■ **Work request**
Copy nothing past the line containing "Si inicias el". Transcribe every line of the listing below up to and including it, from the first, except pictures.

■ **Task inputs**
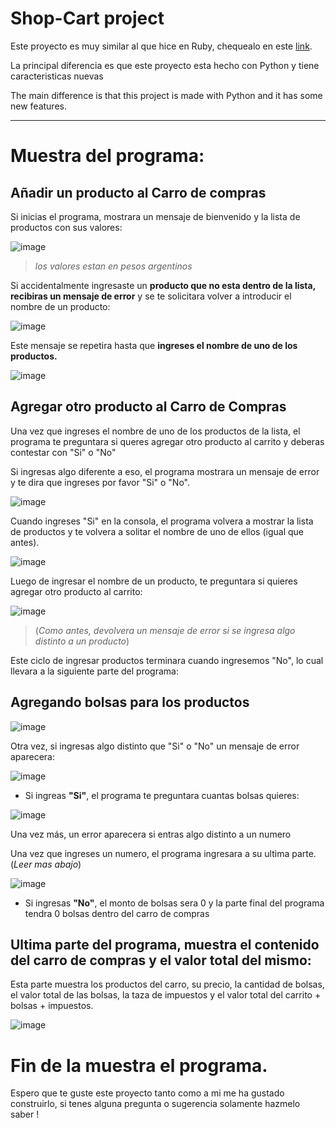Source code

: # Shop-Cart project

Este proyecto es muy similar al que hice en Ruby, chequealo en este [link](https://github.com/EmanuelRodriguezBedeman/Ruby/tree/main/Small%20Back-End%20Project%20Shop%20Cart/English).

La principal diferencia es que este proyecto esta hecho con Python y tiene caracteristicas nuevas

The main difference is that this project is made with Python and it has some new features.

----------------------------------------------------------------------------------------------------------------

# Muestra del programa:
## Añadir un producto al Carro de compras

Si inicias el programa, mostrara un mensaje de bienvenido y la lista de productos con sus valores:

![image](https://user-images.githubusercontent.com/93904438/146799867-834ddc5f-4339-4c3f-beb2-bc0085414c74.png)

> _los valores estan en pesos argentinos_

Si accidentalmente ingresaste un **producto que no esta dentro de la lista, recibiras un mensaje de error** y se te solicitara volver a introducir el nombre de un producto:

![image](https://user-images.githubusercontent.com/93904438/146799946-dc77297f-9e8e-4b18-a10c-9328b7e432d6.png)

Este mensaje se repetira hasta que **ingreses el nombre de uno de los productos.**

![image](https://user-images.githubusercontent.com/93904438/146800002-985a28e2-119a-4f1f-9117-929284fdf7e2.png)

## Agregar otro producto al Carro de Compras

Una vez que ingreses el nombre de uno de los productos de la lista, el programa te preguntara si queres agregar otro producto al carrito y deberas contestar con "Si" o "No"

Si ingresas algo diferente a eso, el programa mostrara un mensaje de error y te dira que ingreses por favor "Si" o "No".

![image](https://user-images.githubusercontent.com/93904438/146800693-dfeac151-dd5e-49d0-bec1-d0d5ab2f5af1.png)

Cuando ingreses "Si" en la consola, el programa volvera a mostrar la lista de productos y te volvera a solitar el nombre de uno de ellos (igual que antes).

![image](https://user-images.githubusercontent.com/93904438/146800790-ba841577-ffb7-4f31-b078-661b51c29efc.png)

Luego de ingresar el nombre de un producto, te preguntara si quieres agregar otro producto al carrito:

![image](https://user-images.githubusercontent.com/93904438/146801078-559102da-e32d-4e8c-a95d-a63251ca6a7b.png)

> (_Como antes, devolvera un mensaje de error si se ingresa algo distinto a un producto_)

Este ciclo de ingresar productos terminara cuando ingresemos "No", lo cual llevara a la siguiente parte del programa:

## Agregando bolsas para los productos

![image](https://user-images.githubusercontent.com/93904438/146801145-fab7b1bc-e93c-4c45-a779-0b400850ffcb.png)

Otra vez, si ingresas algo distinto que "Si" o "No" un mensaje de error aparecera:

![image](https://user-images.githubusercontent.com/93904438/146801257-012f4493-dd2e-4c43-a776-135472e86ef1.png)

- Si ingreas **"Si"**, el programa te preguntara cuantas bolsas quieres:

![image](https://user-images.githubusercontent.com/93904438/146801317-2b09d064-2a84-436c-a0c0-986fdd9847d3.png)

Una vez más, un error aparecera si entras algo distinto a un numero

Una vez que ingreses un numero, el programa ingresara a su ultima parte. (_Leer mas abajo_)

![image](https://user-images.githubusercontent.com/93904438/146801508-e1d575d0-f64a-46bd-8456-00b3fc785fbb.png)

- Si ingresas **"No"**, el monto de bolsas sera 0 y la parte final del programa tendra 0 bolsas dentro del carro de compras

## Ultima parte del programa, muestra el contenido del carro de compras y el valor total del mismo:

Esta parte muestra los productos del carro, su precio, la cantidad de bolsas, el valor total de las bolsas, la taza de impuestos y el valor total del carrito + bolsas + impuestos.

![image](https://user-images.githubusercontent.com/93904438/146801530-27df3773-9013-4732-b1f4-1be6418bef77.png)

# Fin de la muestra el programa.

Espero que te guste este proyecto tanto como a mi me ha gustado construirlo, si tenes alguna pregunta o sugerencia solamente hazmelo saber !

■ **Solution to this task**
Source code

: # Shop-Cart project

Este proyecto es muy similar al que hice en Ruby, chequealo en este [link](https://github.com/EmanuelRodriguezBedeman/Ruby/tree/main/Small%20Back-End%20Project%20Shop%20Cart/English).

La principal diferencia es que este proyecto esta hecho con Python y tiene caracteristicas nuevas

The main difference is that this project is made with Python and it has some new features.

----------------------------------------------------------------------------------------------------------------

# Muestra del programa:
## Añadir un producto al Carro de compras

Si inicias el programa, mostrara un mensaje de bienvenido y la lista de productos con sus valores:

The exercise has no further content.